+++ DATA TO EXAMINE

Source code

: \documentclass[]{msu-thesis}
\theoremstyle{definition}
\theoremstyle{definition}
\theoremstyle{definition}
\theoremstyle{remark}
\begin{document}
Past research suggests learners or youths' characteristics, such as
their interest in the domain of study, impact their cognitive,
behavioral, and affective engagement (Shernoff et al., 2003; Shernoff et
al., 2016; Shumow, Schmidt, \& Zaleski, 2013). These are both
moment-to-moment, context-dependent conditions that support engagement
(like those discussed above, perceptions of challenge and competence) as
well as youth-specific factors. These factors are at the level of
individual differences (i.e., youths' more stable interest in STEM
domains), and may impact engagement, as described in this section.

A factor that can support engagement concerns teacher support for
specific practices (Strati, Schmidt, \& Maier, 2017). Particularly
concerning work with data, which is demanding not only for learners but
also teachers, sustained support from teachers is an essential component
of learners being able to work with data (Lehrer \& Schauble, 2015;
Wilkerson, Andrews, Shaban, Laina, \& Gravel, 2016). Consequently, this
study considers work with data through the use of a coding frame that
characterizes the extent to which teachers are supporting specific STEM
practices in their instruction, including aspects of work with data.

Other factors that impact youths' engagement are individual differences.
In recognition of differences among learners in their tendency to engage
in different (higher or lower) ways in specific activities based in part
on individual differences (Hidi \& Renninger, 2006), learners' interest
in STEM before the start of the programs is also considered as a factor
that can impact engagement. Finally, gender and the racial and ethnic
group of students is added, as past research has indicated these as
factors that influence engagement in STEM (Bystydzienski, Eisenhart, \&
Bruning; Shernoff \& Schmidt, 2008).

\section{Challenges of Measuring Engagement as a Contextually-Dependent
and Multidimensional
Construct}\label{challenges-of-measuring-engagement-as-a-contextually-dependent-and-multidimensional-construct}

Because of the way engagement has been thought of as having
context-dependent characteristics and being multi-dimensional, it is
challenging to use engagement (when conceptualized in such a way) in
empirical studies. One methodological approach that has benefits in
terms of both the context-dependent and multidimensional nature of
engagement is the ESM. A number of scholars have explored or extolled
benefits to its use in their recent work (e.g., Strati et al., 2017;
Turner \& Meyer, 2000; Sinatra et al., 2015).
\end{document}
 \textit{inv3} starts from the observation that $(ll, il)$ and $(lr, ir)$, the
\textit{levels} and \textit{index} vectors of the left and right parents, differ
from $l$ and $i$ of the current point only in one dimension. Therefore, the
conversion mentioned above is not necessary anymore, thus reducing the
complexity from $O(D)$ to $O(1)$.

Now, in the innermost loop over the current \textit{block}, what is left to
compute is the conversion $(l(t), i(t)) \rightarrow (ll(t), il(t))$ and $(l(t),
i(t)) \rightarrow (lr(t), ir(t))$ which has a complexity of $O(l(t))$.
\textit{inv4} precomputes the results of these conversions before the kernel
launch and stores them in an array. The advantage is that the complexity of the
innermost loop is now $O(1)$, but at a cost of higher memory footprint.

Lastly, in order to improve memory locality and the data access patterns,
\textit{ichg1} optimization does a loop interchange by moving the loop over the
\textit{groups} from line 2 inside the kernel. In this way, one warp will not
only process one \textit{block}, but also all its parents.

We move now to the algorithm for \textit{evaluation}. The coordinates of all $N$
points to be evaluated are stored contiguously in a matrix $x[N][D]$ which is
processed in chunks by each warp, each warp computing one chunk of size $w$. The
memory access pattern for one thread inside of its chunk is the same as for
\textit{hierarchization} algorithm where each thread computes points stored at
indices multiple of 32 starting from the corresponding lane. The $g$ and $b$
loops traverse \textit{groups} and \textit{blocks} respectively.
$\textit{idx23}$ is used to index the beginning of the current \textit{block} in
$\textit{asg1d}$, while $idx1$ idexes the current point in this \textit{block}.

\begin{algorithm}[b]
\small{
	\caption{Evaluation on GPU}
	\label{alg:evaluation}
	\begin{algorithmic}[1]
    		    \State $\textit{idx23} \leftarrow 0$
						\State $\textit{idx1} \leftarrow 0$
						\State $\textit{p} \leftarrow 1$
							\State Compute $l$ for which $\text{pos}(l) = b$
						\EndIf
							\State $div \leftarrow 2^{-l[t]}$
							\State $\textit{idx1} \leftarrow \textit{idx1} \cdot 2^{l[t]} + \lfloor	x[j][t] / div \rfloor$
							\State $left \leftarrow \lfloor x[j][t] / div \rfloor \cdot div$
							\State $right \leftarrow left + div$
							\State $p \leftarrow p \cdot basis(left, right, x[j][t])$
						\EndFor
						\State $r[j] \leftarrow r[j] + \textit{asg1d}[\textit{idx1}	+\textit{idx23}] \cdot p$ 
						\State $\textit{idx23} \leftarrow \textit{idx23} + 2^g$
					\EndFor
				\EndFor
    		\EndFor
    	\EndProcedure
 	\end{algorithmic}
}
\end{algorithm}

++++++

PROBLEM: Starting with the line that holds "Past research suggests" and ending with the line that holds "Bruning; Shernoff \& Schmidt, 2008).", retype every line in the data above exactly, and nothing else.

ANSWER FOR THIS EXERCISE:
Past research suggests learners or youths' characteristics, such as
their interest in the domain of study, impact their cognitive,
behavioral, and affective engagement (Shernoff et al., 2003; Shernoff et
al., 2016; Shumow, Schmidt, \& Zaleski, 2013). These are both
moment-to-moment, context-dependent conditions that support engagement
(like those discussed above, perceptions of challenge and competence) as
well as youth-specific factors. These factors are at the level of
individual differences (i.e., youths' more stable interest in STEM
domains), and may impact engagement, as described in this section.

A factor that can support engagement concerns teacher support for
specific practices (Strati, Schmidt, \& Maier, 2017). Particularly
concerning work with data, which is demanding not only for learners but
also teachers, sustained support from teachers is an essential component
of learners being able to work with data (Lehrer \& Schauble, 2015;
Wilkerson, Andrews, Shaban, Laina, \& Gravel, 2016). Consequently, this
study considers work with data through the use of a coding frame that
characterizes the extent to which teachers are supporting specific STEM
practices in their instruction, including aspects of work with data.

Other factors that impact youths' engagement are individual differences.
In recognition of differences among learners in their tendency to engage
in different (higher or lower) ways in specific activities based in part
on individual differences (Hidi \& Renninger, 2006), learners' interest
in STEM before the start of the programs is also considered as a factor
that can impact engagement. Finally, gender and the racial and ethnic
group of students is added, as past research has indicated these as
factors that influence engagement in STEM (Bystydzienski, Eisenhart, \&
Bruning; Shernoff \& Schmidt, 2008).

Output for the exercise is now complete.